I’d rather suffer “worse” in the short term and recover more quickly than face a decade of Congressional bullhockey.

“The Federal Reserve is not the solution to the crisis, it is its root cause. By keeping interest rates artificially low and inflating the currency, it created the illusion that homes and subprime mortgages were can’t-miss investments.”

“Now, as we bear witness to the wreckage of the Fed’s previous central planning, the solution offered is even more Fed central planning. This is absurd. The way to prevent future credit crises is to get rid of the government’s arbitrary power to determine the money supply and the price of credit, and return to a gold standard.”

–Yaron Brook
Executive Director
Ayn Rand Institute

Hello?  Wake up and smell the coffee– or rather the evaporating value of our fiat currency!  Dr. Brook is right on with his comments.  The Fed needs to go.  With a commodity based currency (also known as the gold or silver standard), the government is fiscally incapable of running debts and financing the welfare state.

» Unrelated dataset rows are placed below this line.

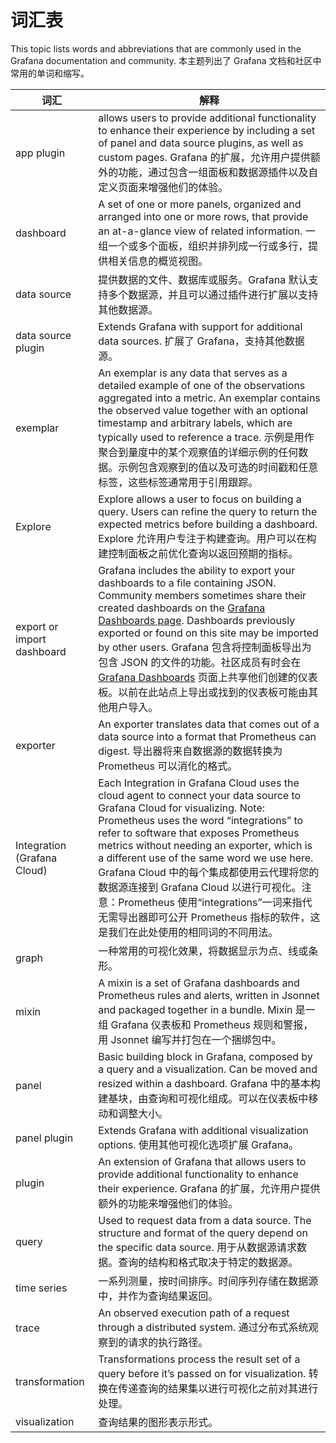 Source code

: # 词汇表

This topic lists words and abbreviations that are commonly used in the Grafana documentation and community.
本主题列出了 Grafana 文档和社区中常用的单词和缩写。

| 词汇                        | 解释                                                         |
| --------------------------- | ------------------------------------------------------------ |
| app plugin                  | allows users to provide additional  functionality to enhance their experience by including a set of panel  and data source plugins, as well as custom pages.  Grafana 的扩展，允许用户提供额外的功能，通过包含一组面板和数据源插件以及自定义页面来增强他们的体验。 |
| dashboard                   | A set of one or more panels, organized and arranged into one or more  rows, that provide an at-a-glance view of related information. 一组一个或多个面板，组织并排列成一行或多行，提供相关信息的概览视图。 |
| data source                 | 提供数据的文件、数据库或服务。Grafana 默认支持多个数据源，并且可以通过插件进行扩展以支持其他数据源。 |
| data source plugin          | Extends Grafana with support for additional data sources. 扩展了 Grafana，支持其他数据源。 |
| exemplar                    | An exemplar is any data that serves as a detailed example of one of the  observations aggregated into a metric. An exemplar contains the observed value together with an optional timestamp and arbitrary labels, which  are typically used to reference a trace. 示例是用作聚合到量度中的某个观察值的详细示例的任何数据。示例包含观察到的值以及可选的时间戳和任意标签，这些标签通常用于引用跟踪。 |
| Explore                     | Explore allows a user to focus on building a query. Users can refine the query  to return the expected metrics before building a dashboard. Explore 允许用户专注于构建查询。用户可以在构建控制面板之前优化查询以返回预期的指标。 |
| export or import dashboard  | Grafana includes the ability to export your dashboards to a file containing  JSON. Community members sometimes share their created dashboards on the [Grafana Dashboards page](https://grafana.com/grafana/dashboards). Dashboards previously exported or found on this site may be imported by other users. Grafana 包含将控制面板导出为包含 JSON 的文件的功能。社区成员有时会在 [Grafana Dashboards](https://grafana.com/grafana/dashboards) 页面上共享他们创建的仪表板。以前在此站点上导出或找到的仪表板可能由其他用户导入。 |
| exporter                    | An exporter translates data that comes out of a data source into a format that Prometheus can digest. 导出器将来自数据源的数据转换为 Prometheus 可以消化的格式。 |
| Integration (Grafana Cloud) | Each Integration in Grafana Cloud uses the cloud agent to connect your data  source to Grafana Cloud for visualizing. Note: Prometheus uses the word  “integrations” to refer to software that exposes Prometheus metrics  without needing an exporter, which is a different use of the same word  we use here. Grafana Cloud 中的每个集成都使用云代理将您的数据源连接到 Grafana Cloud 以进行可视化。注意：Prometheus  使用“integrations”一词来指代无需导出器即可公开 Prometheus 指标的软件，这是我们在此处使用的相同词的不同用法。 |
| graph                       | 一种常用的可视化效果，将数据显示为点、线或条形。             |
| mixin                       | A mixin is a set of Grafana dashboards and Prometheus rules and alerts, written in Jsonnet and packaged together in a bundle. Mixin 是一组 Grafana 仪表板和 Prometheus 规则和警报，用 Jsonnet 编写并打包在一个捆绑包中。 |
| panel                       | Basic building block in Grafana, composed by a query and a visualization. Can be moved and resized within a dashboard. Grafana 中的基本构建基块，由查询和可视化组成。可以在仪表板中移动和调整大小。 |
| panel plugin                | Extends Grafana with additional visualization options. 使用其他可视化选项扩展 Grafana。 |
| plugin                      | An extension of Grafana that allows users to provide additional functionality to enhance their experience. Grafana 的扩展，允许用户提供额外的功能来增强他们的体验。 |
| query                       | Used to request data from a data source. The structure and format of the query depend on the specific data source. 用于从数据源请求数据。查询的结构和格式取决于特定的数据源。 |
| time series                 | 一系列测量，按时间排序。时间序列存储在数据源中，并作为查询结果返回。 |
| trace                       | An observed execution path of a request through a distributed system. 通过分布式系统观察到的请求的执行路径。 |
| transformation              | Transformations process the result set of a query before it’s passed on for visualization. 转换在传递查询的结果集以进行可视化之前对其进行处理。 |
| visualization               | 查询结果的图形表示形式。                                     |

I’ve commented before on the need of individuals to live WITHIN their means, so now let me say clearly that I support this at a governmental level, most especially!

Your Choice: A Year or A Decade

The chickens are coming home to roost. The bad choices and all the living beyond our means are about to settle in a new reality–one where the market holds us all accountable for those bad choices.

From the people who bought homes far beyond their means to the folks who thought it was ok to keep refinancing over and over again to get every dime of the housing price bubble into their pocket.  From the people who saw credit cards as if they were cash to the credit card companies who think its ok to charge ridiculous interest rates and to mislead borrowers.

Alas, both Presidential candidates are on board with ideas that will lead to a DECADE of pain instead of a year or so.  If we let all these poorly run companies fail, sure it would be painful–but the pain will pass quickly.  By propping up a FAILED system of intervention and Big Government, we will elongate our pain just as FDR did when his supposed New Deal drastically lengthened the Great Depression.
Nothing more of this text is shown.